Der erste und zweite Block ist eigentlich selbsterklärend.Die "export" Option braucht nicht mehr drin stehen,kann aber.Ich vermute aktuelle Versionen von portage2paludis.bash schreiben export nicht mehr hinein.

Im dritten Block werden Pakete eingetragen welche den src_test nicht bestehen.Dieser ist bei Paludis,im Gegensatz zu Portage,immer an.Wenn der src_rest nicht bestanden wird bricht der Kompiliervorgang mit einem Fehler ab.Ärgerlich bei großen Paketen da er erst am Ende durchgeführt wird und nochmal begonnen werden muß.Oben angeführte Pakete sind für mein System.

Eine ausführlichere (nicht vollständige) Liste ist im Wiki:http://gentoo-wiki.com/HOWTO_Use_Portage_alternative_-_Paludis#Test_Fails .Wer Pakete findet die dort noch nicht gelistet sind möge diese bitte dort eintragen.

Die Tests können bei einigen wenigen Paketen sehr lange dauern.(Tipp:Mal den src_test von vim anschauen.)

http://paludis.pioto.org/faq.html#testfailures Link

FiXme:Es gibt in der bashrc sicher noch viele weitere Möglichkeiten.Kennt jemand Beispiele?

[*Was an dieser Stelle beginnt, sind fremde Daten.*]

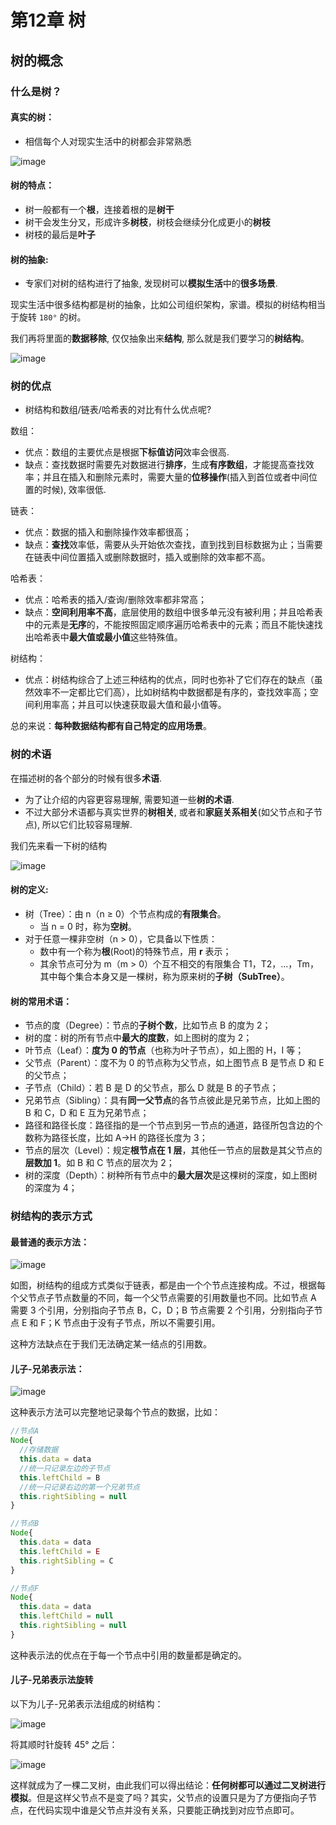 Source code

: # 第12章 树

## 树的概念

### 什么是树？

#### 真实的树：

- 相信每个人对现实生活中的树都会非常熟悉

![image](https://cdn.jsdelivr.net/gh/dragon-liu/picBed@master/img/image.1b1skx1rxaao.png)



#### 树的特点：

- 树一般都有一个**根**，连接着根的是**树干**
- 树干会发生分叉，形成许多**树枝**，树枝会继续分化成更小的**树枝**
- 树枝的最后是**叶子**

#### 树的抽象:

- 专家们对树的结构进行了抽象, 发现树可以**模拟生活**中的**很多场景**.

现实生活中很多结构都是树的抽象，比如公司组织架构，家谱。模拟的树结构相当于旋转 `180°` 的树。

我们再将里面的**数据移除**, 仅仅抽象出来**结构**, 那么就是我们要学习的**树结构**。

![image](https://cdn.jsdelivr.net/gh/dragon-liu/picBed@master/img/image.1qs99i6zp98g.png)

### 树的优点

- 树结构和数组/链表/哈希表的对比有什么优点呢?

数组：

- 优点：数组的主要优点是根据**下标值访问**效率会很高.
- 缺点：查找数据时需要先对数据进行**排序**，生成**有序数组**，才能提高查找效率；并且在插入和删除元素时，需要大量的**位移操作**(插入到首位或者中间位置的时候), 效率很低.

链表：

- 优点：数据的插入和删除操作效率都很高；
- 缺点：**查找**效率低，需要从头开始依次查找，直到找到目标数据为止；当需要在链表中间位置插入或删除数据时，插入或删除的效率都不高。

哈希表：

- 优点：哈希表的插入/查询/删除效率都非常高；
- 缺点：**空间利用率不高**，底层使用的数组中很多单元没有被利用；并且哈希表中的元素是**无序**的，不能按照固定顺序遍历哈希表中的元素；而且不能快速找出哈希表中**最大值或最小值**这些特殊值。

树结构：

- 优点：树结构综合了上述三种结构的优点，同时也弥补了它们存在的缺点（虽然效率不一定都比它们高），比如树结构中数据都是有序的，查找效率高；空间利用率高；并且可以快速获取最大值和最小值等。

总的来说：**每种数据结构都有自己特定的应用场景**。

### 树的术语

在描述树的各个部分的时候有很多**术语**.

- 为了让介绍的内容更容易理解, 需要知道一些**树的术语**.
- 不过大部分术语都与真实世界的**树相关**, 或者和**家庭关系相关**(如父节点和子节点), 所以它们比较容易理解.

我们先来看一下树的结构

![image](https://cdn.jsdelivr.net/gh/XPoet/image-hosting@master/JavaScript-数据结构与算法/image.3t0ypfn5leo0.png)

#### 树的定义:

- 树（Tree）：由 n（n ≥ 0）个节点构成的**有限集合**。
	- 当 n = 0 时，称为**空树**。
- 对于任意一棵非空树（n > 0），它具备以下性质：
  - 数中有一个称为**根**(Root)的特殊节点，用 **r** 表示；
  - 其余节点可分为 m（m > 0）个互不相交的有限集合 T1，T2，...，Tm，其中每个集合本身又是一棵树，称为原来树的**子树（SubTree）**。

#### 树的常用术语：

- 节点的度（Degree）：节点的**子树个数**，比如节点 B 的度为 2；
- 树的度：树的所有节点中**最大的度数**，如上图树的度为 2；
- 叶节点（Leaf）：**度为 0 的节点**（也称为叶子节点），如上图的 H，I 等；
- 父节点（Parent）：度不为 0 的节点称为父节点，如上图节点 B 是节点 D 和 E 的父节点；
- 子节点（Child）：若 B 是 D 的父节点，那么 D 就是 B 的子节点；
- 兄弟节点（Sibling）：具有**同一父节点**的各节点彼此是兄弟节点，比如上图的 B 和 C，D 和 E 互为兄弟节点；
- 路径和路径长度：路径指的是一个节点到另一节点的通道，路径所包含边的个数称为路径长度，比如 A->H 的路径长度为 3；
- 节点的层次（Level）：规定**根节点在 1 层**，其他任一节点的层数是其父节点的**层数加 1**。如 B 和 C 节点的层次为 2；
- 树的深度（Depth）：树种所有节点中的**最大层次**是这棵树的深度，如上图树的深度为 4；

### 树结构的表示方式

#### 最普通的表示方法：

![image](https://cdn.jsdelivr.net/gh/XPoet/image-hosting@master/JavaScript-数据结构与算法/image.4v9sayu9zu60.png)

如图，树结构的组成方式类似于链表，都是由一个个节点连接构成。不过，根据每个父节点子节点数量的不同，每一个父节点需要的引用数量也不同。比如节点 A 需要 3 个引用，分别指向子节点 B，C，D；B 节点需要 2 个引用，分别指向子节点 E 和 F；K 节点由于没有子节点，所以不需要引用。

这种方法缺点在于我们无法确定某一结点的引用数。

#### 儿子-兄弟表示法：

![image](https://cdn.jsdelivr.net/gh/XPoet/image-hosting@master/JavaScript-数据结构与算法/image.3o34yy6h0420.png)

这种表示方法可以完整地记录每个节点的数据，比如：

```js
//节点A
Node{
  //存储数据
  this.data = data
  //统一只记录左边的子节点
  this.leftChild = B
  //统一只记录右边的第一个兄弟节点
  this.rightSibling = null
}

//节点B
Node{
  this.data = data
  this.leftChild = E
  this.rightSibling = C
}

//节点F
Node{
  this.data = data
  this.leftChild = null
  this.rightSibling = null
}
```

这种表示法的优点在于每一个节点中引用的数量都是确定的。

#### 儿子-兄弟表示法旋转

以下为儿子-兄弟表示法组成的树结构：

![image](https://cdn.jsdelivr.net/gh/XPoet/image-hosting@master/JavaScript-数据结构与算法/image.6tucreh71ok0.png)

将其顺时针旋转 45° 之后：

![image](https://cdn.jsdelivr.net/gh/XPoet/image-hosting@master/JavaScript-数据结构与算法/image.4blmsiyhevg0.png)

这样就成为了一棵二叉树，由此我们可以得出结论：**任何树都可以通过二叉树进行模拟**。但是这样父节点不是变了吗？其实，父节点的设置只是为了方便指向子节点，在代码实现中谁是父节点并没有关系，只要能正确找到对应节点即可。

3.2 /etc/paludis/keywords.conf

Weiter geht es mit der /etc/paludis/keywords.conf.Diese ist das Äquivalent zu Portage' /etc/portage/package.keywords.Dort werden also Pakete eingetragen welche auf einem Stable-System 

aus Testing "scharfgeschaltet" werden sollen.Zudem wird dort festgelegt welchen Gentoo-Software-Zweig man haben möchte.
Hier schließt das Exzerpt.